With the US withdrawal from the Russian-Ukrainian conflict now in sight, Europe will be forced to confront its own responsibilities and the European edifice will likely crumble under the weight of reality.
As we’ve previously mentioned[1], Europe’s ideological straitjacket will be violently challenged in 2025, marking one of the defining features of the year, in a world rapidly reorganising on new grounds, leaving Europe to grapple with its political and strategic weaknesses, but also its deep divisions that will come to the fore, and countless paradoxical injunctions. In particular, Europe will be torn between two conflicting paths: the temptation to align itself with Trump’s America in a multipolar West[2] – reviving patriotism within the framework of a very large economic and strategic Alliance stretching from the Americas to Russia (and all its former satellites). On the other, Europe will hold on to its old dream of strategic autonomy[3], associated with the unification of a European continent whose limits have become unclear, built on “values” that many no longer identify with. All this on the basis of the immense discrediting of the “classic” political classes, early elections[4], resignations, parliamentary dissolutions[5], failed coalition attempts, and so on[6].

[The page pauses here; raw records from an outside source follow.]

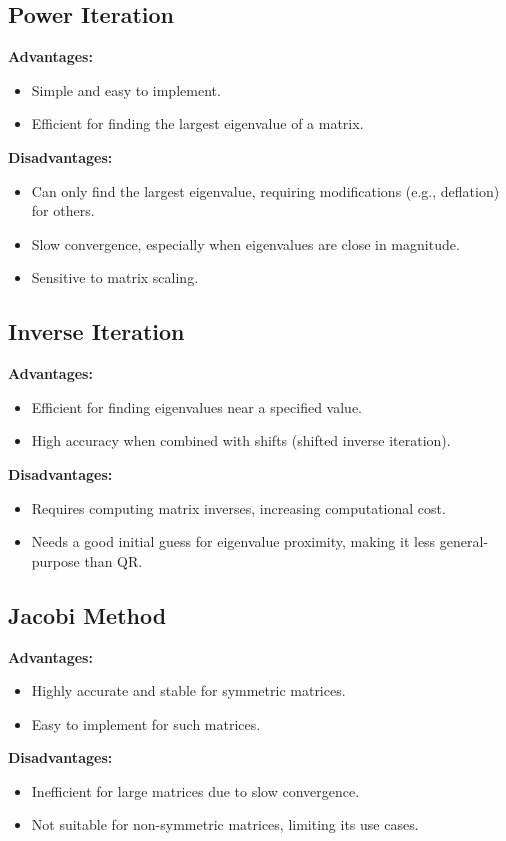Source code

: \documentclass[12pt]{article}
\begin{document}
\subsection{Power Iteration}
\textbf{Advantages:}
\begin{itemize}
    \item Simple and easy to implement.
    \item Efficient for finding the largest eigenvalue of a matrix.
\end{itemize}
\textbf{Disadvantages:}
\begin{itemize}
    \item Can only find the largest eigenvalue, requiring modifications (e.g., deflation) for others.
    \item Slow convergence, especially when eigenvalues are close in magnitude.
    \item Sensitive to matrix scaling.
\end{itemize}

\subsection{Inverse Iteration}
\textbf{Advantages:}
\begin{itemize}
    \item Efficient for finding eigenvalues near a specified value.
    \item High accuracy when combined with shifts (shifted inverse iteration).
\end{itemize}
\textbf{Disadvantages:}
\begin{itemize}
    \item Requires computing matrix inverses, increasing computational cost.
    \item Needs a good initial guess for eigenvalue proximity, making it less general-purpose than QR.
\end{itemize}

\subsection{Jacobi Method}
\textbf{Advantages:}
\begin{itemize}
    \item Highly accurate and stable for symmetric matrices.
    \item Easy to implement for such matrices.
\end{itemize}
\textbf{Disadvantages:}
\begin{itemize}
    \item Inefficient for large matrices due to slow convergence.
    \item Not suitable for non-symmetric matrices, limiting its use cases.
\end{itemize}
\end{document}
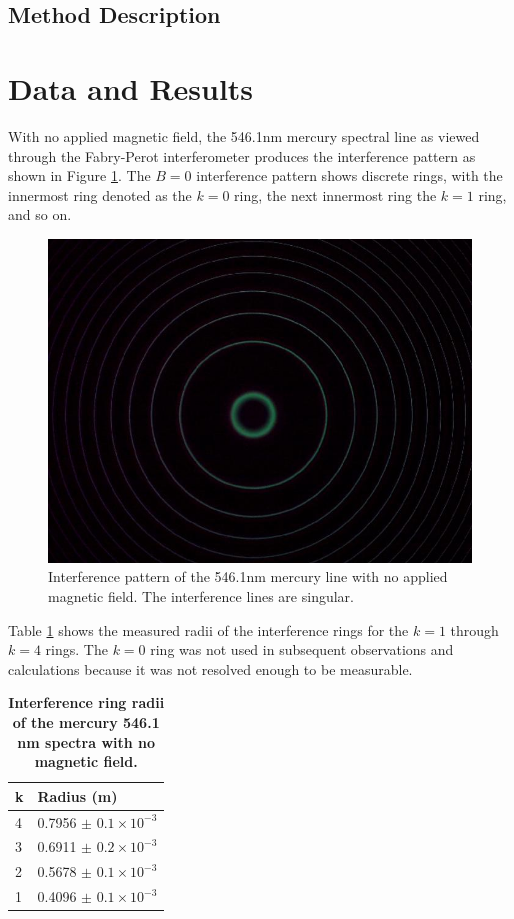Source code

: \documentclass[twocolumn]{article}
\begin{document}
	\subsection{Method Description} \label{subsec:MethodDescription}
	
\section{Data and Results} \label{sec:DataAndResults}
	 
	 With no applied magnetic field, the 546.1nm mercury spectral line as viewed through the Fabry-Perot interferometer produces the interference pattern as shown in Figure \ref{fig:B=0Pattern}.
	 The $B=0$ interference pattern shows discrete rings, with the innermost ring denoted as the $k=0$ ring, the next innermost ring the $k=1$ ring, and so on.
	 
	 \begin{figure}
	 	\centering
	 	\includegraphics[width=0.65\linewidth]{Images/B=0Pattern}
	 	\caption{Interference pattern of the 546.1nm mercury line with no applied magnetic field. The interference lines are singular.}
	 	\label{fig:B=0Pattern}
	 \end{figure}
	 
	 Table \ref{tab:B0Data} shows the measured radii of the interference rings for the $k=1$ through $k=4$ rings.
	 The $k=0$ ring was not used in subsequent observations and calculations because it was not resolved enough to be measurable.
	 
	 \begin{table}[h]
	 	\centering
	 	\begin{tabular}{l|l}
	 		k & Radius (m) \\ \hline
	 		4 & 0.7956 $\pm$ $0.1\times10^{-3}$    \\
	 		3 & 0.6911 $\pm$ $0.2\times10^{-3}$    \\
	 		2 & 0.5678 $\pm$ $0.1\times10^{-3}$    \\
	 		1 & 0.4096 $\pm$ $0.1\times10^{-3}$   
	 	\end{tabular}
	 	\caption{\textbf{Interference ring radii of the mercury 546.1 nm spectra with no magnetic field.}}
	 	\label{tab:B0Data}
	 \end{table}
	 
\end{document}
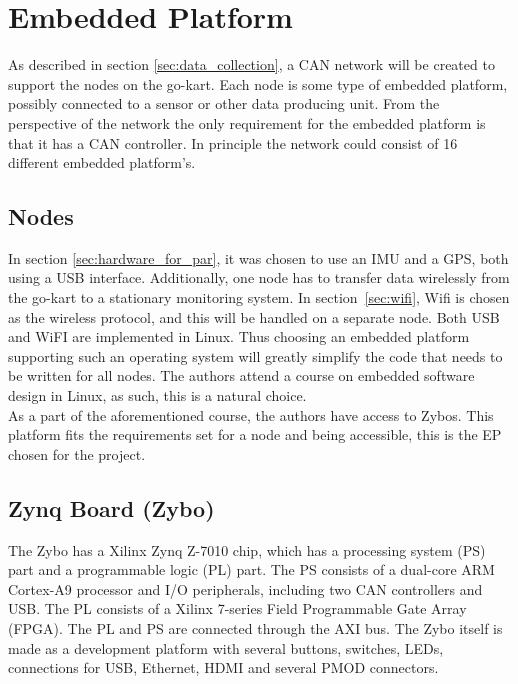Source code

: 
\section{Embedded Platform}\label{sec:EP}
As described in section \ref{sec:data_collection}, a CAN network will be created to support the nodes on the go-kart.
Each node is some type of embedded platform, possibly connected to a sensor or other data producing unit.
From the perspective of the network the only requirement for the embedded platform is that it has a CAN controller.
In principle the network could consist of 16 different embedded platform's.
\subsection{Nodes}
In section \ref{sec:hardware_for_par}, it was chosen to use an IMU and a GPS, both using a USB interface.
Additionally, one node has to transfer data wirelessly from the go-kart to a stationary monitoring system.
In section~\ref{sec:wifi}, Wifi is chosen as the wireless protocol, and this will be handled on a separate node.
Both USB and WiFI are implemented in Linux.
Thus choosing an embedded platform supporting such an operating system will greatly simplify the code that needs to be written for all nodes.
The authors attend a course on embedded software design in Linux, as such, this is a natural choice.\\

As a part of the aforementioned course, the authors have access to Zybos.
This platform fits the requirements set for a node and being accessible, this is the EP chosen for the project.

\subsection{Zynq Board (Zybo)}
The Zybo has a Xilinx Zynq Z-7010 chip, which has a processing system (PS) part and a programmable logic (PL) part.
The PS consists of a dual-core ARM Cortex-A9 processor and I/O peripherals, including two CAN controllers and USB.
The PL consists of a Xilinx 7-series Field Programmable Gate Array (FPGA). 
The PL and PS are connected through the AXI bus.
The Zybo itself is made as a development platform with several buttons, switches, LEDs, connections for USB, Ethernet, HDMI and several PMOD connectors.
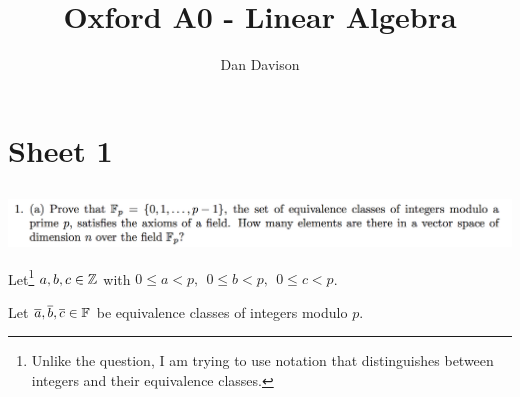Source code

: \documentclass[12pt]{article}
\begin{document}
\title{Oxford A0 - Linear Algebra }
\author{Dan Davison}
\maketitle

\section*{Sheet 1}

\subsection*{} %
\begin{mdframed}
\includegraphics[width=450pt]{img/linear-algebra-a0-1-1-a.png}\\
\end{mdframed}

Let\footnote{Unlike the question, I am trying to use notation that
  distinguishes between integers and their equivalence classes.}
$a, b, c \in \mathbb{Z}$ with $0 \leq a < p, ~~ 0 \leq b < p, ~~ 0 \leq c < p$.

Let $\overline a, \overline b, \overline c \in \mathbb{F}$ be equivalence classes of integers modulo $p$.
\end{document}
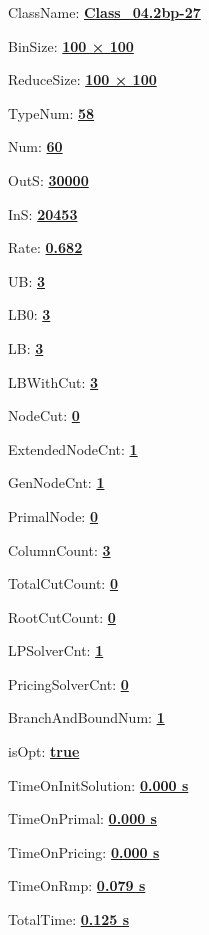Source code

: \documentclass[11pt]{article}
\begin{document}
\pagestyle{empty}


ClassName: \underline{\textbf{Class_04.2bp-27}}
\par
BinSize: \underline{\textbf{100 × 100}}
\par
ReduceSize: \underline{\textbf{100 × 100}}
\par
TypeNum: \underline{\textbf{58}}
\par
Num: \underline{\textbf{60}}
\par
OutS: \underline{\textbf{30000}}
\par
InS: \underline{\textbf{20453}}
\par
Rate: \underline{\textbf{0.682}}
\par
UB: \underline{\textbf{3}}
\par
LB0: \underline{\textbf{3}}
\par
LB: \underline{\textbf{3}}
\par
LBWithCut: \underline{\textbf{3}}
\par
NodeCut: \underline{\textbf{0}}
\par
ExtendedNodeCnt: \underline{\textbf{1}}
\par
GenNodeCnt: \underline{\textbf{1}}
\par
PrimalNode: \underline{\textbf{0}}
\par
ColumnCount: \underline{\textbf{3}}
\par
TotalCutCount: \underline{\textbf{0}}
\par
RootCutCount: \underline{\textbf{0}}
\par
LPSolverCnt: \underline{\textbf{1}}
\par
PricingSolverCnt: \underline{\textbf{0}}
\par
BranchAndBoundNum: \underline{\textbf{1}}
\par
isOpt: \underline{\textbf{true}}
\par
TimeOnInitSolution: \underline{\textbf{0.000 s}}
\par
TimeOnPrimal: \underline{\textbf{0.000 s}}
\par
TimeOnPricing: \underline{\textbf{0.000 s}}
\par
TimeOnRmp: \underline{\textbf{0.079 s}}
\par
TotalTime: \underline{\textbf{0.125 s}}
\par
\newpage
\end{document}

The pacification of its Eastern front could be good news, reducing the pressure on its supplies, trade and therefore inflation. But, as in the Covid era, Europe will rapidly realise that in three years of war, it has been even further removed from international trade routes, which no longer all lead to Rome[7].
Figure1 – Trends in European imports and exports worldwide. Source: European Commission
The reopening of the public debate promises to be intense, and only the strong leaders emerging on all sides of the EU will be able to calm a very desperate public opinion. There’s nothing particularly original about that.

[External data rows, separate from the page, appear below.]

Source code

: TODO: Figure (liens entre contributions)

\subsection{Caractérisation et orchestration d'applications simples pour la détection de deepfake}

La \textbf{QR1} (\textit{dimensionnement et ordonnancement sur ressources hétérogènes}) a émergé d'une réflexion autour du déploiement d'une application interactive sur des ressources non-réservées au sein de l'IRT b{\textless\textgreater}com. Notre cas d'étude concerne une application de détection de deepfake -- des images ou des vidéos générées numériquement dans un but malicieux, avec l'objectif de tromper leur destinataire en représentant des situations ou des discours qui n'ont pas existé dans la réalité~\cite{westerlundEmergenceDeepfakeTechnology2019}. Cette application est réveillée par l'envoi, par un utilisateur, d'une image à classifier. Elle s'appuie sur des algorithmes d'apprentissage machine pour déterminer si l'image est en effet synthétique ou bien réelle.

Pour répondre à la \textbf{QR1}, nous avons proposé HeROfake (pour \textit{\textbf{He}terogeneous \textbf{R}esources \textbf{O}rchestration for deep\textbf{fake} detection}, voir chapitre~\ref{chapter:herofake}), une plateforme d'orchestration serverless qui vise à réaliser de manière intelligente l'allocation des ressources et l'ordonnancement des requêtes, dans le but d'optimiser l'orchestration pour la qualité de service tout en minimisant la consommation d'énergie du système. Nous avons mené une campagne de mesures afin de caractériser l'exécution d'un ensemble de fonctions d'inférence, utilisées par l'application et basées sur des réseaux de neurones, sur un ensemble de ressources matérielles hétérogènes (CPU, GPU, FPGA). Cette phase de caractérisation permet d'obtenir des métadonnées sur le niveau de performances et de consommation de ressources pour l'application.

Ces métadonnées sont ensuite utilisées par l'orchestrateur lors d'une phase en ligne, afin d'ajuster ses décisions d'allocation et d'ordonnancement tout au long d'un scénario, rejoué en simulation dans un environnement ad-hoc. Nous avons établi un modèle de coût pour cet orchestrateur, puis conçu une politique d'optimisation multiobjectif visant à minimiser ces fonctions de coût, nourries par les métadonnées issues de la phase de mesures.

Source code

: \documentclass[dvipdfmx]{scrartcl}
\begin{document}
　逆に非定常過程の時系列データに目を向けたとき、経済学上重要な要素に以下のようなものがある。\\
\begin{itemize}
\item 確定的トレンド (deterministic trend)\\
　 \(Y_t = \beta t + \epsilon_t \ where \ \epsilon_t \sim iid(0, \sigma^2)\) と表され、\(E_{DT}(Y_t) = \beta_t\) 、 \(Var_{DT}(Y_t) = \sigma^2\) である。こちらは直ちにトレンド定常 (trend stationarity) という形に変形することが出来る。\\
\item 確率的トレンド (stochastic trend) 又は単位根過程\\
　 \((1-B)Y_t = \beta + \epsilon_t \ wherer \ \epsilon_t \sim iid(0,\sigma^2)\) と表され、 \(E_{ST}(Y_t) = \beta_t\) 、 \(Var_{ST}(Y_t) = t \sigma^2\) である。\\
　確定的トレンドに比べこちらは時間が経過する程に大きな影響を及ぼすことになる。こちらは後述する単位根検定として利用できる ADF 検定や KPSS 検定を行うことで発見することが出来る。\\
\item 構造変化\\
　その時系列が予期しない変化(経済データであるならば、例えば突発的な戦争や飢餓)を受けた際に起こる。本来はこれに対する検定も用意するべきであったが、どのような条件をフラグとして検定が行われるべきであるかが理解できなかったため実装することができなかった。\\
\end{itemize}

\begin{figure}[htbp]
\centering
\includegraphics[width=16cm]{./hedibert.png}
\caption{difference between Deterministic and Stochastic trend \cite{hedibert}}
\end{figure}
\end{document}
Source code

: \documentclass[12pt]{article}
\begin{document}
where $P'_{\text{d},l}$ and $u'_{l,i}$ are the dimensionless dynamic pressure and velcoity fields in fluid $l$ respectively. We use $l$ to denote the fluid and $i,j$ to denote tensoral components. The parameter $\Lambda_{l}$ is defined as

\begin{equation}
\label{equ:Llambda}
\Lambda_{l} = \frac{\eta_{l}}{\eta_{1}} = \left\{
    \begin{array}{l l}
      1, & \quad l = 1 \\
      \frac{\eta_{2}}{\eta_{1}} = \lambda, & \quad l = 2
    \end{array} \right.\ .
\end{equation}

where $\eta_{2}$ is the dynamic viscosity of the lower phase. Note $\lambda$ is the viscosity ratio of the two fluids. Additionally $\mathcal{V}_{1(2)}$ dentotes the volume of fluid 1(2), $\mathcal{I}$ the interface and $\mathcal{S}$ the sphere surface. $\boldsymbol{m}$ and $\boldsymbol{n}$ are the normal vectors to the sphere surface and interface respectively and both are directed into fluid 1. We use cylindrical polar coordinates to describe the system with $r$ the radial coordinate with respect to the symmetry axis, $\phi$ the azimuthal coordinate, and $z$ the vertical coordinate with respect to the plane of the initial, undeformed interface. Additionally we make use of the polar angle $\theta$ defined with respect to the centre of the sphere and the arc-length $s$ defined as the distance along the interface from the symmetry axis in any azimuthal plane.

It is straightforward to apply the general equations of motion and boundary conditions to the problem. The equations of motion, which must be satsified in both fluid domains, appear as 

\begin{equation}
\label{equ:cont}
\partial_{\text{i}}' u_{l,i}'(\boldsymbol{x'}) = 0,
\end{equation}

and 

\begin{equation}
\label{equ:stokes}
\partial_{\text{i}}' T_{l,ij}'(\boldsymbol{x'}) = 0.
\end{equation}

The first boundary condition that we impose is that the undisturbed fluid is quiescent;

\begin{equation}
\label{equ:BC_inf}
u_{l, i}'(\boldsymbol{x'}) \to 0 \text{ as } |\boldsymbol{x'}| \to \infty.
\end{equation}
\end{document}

What stands out, however, is the prospect of a new wave of enlargement triggered by the Ukrainian-Russian peace agreement. This development is going to send part of Europe and Europeans into a frenzy, further fracturing the Brussels institutional edifice, which is also under increasingly criticism for its ideological decisions (whether concerning the environment[8] or foreign policy)[9].
Macron and Starmer probably have the vision for a new stage in European integration and the ability to implement it. Nevertheless, their national bases are volatile and they will find it hard to stay in place in the context of a general alignment of European governments with Washington.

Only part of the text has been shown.